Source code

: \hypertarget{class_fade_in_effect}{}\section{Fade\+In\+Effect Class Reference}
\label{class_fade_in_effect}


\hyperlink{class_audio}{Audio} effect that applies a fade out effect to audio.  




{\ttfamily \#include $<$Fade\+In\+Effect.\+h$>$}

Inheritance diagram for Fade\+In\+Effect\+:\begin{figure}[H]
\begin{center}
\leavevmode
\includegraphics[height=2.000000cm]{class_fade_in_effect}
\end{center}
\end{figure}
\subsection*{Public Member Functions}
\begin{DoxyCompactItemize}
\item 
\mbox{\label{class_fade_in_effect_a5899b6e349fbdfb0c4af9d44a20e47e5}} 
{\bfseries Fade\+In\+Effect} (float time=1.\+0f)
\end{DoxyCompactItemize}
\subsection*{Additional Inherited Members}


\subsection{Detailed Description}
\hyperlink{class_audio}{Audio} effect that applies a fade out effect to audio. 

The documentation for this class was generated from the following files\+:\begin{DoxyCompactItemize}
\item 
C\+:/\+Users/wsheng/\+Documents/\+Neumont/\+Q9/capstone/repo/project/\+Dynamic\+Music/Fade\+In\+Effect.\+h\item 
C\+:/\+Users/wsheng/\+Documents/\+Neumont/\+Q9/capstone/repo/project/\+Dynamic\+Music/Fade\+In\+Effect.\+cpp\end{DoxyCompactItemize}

#### EXERCISE REQUIREMENTS
Each line above must be printed exactly as it appears.

#### REPLY TO THE TASK
Source code

: \hypertarget{class_fade_in_effect}{}\section{Fade\+In\+Effect Class Reference}
\label{class_fade_in_effect}


\hyperlink{class_audio}{Audio} effect that applies a fade out effect to audio.  




{\ttfamily \#include $<$Fade\+In\+Effect.\+h$>$}

Inheritance diagram for Fade\+In\+Effect\+:\begin{figure}[H]
\begin{center}
\leavevmode
\includegraphics[height=2.000000cm]{class_fade_in_effect}
\end{center}
\end{figure}
\subsection*{Public Member Functions}
\begin{DoxyCompactItemize}
\item 
\mbox{\label{class_fade_in_effect_a5899b6e349fbdfb0c4af9d44a20e47e5}} 
{\bfseries Fade\+In\+Effect} (float time=1.\+0f)
\end{DoxyCompactItemize}
\subsection*{Additional Inherited Members}


\subsection{Detailed Description}
\hyperlink{class_audio}{Audio} effect that applies a fade out effect to audio. 

The documentation for this class was generated from the following files\+:\begin{DoxyCompactItemize}
\item 
C\+:/\+Users/wsheng/\+Documents/\+Neumont/\+Q9/capstone/repo/project/\+Dynamic\+Music/Fade\+In\+Effect.\+h\item 
C\+:/\+Users/wsheng/\+Documents/\+Neumont/\+Q9/capstone/repo/project/\+Dynamic\+Music/Fade\+In\+Effect.\+cpp\end{DoxyCompactItemize}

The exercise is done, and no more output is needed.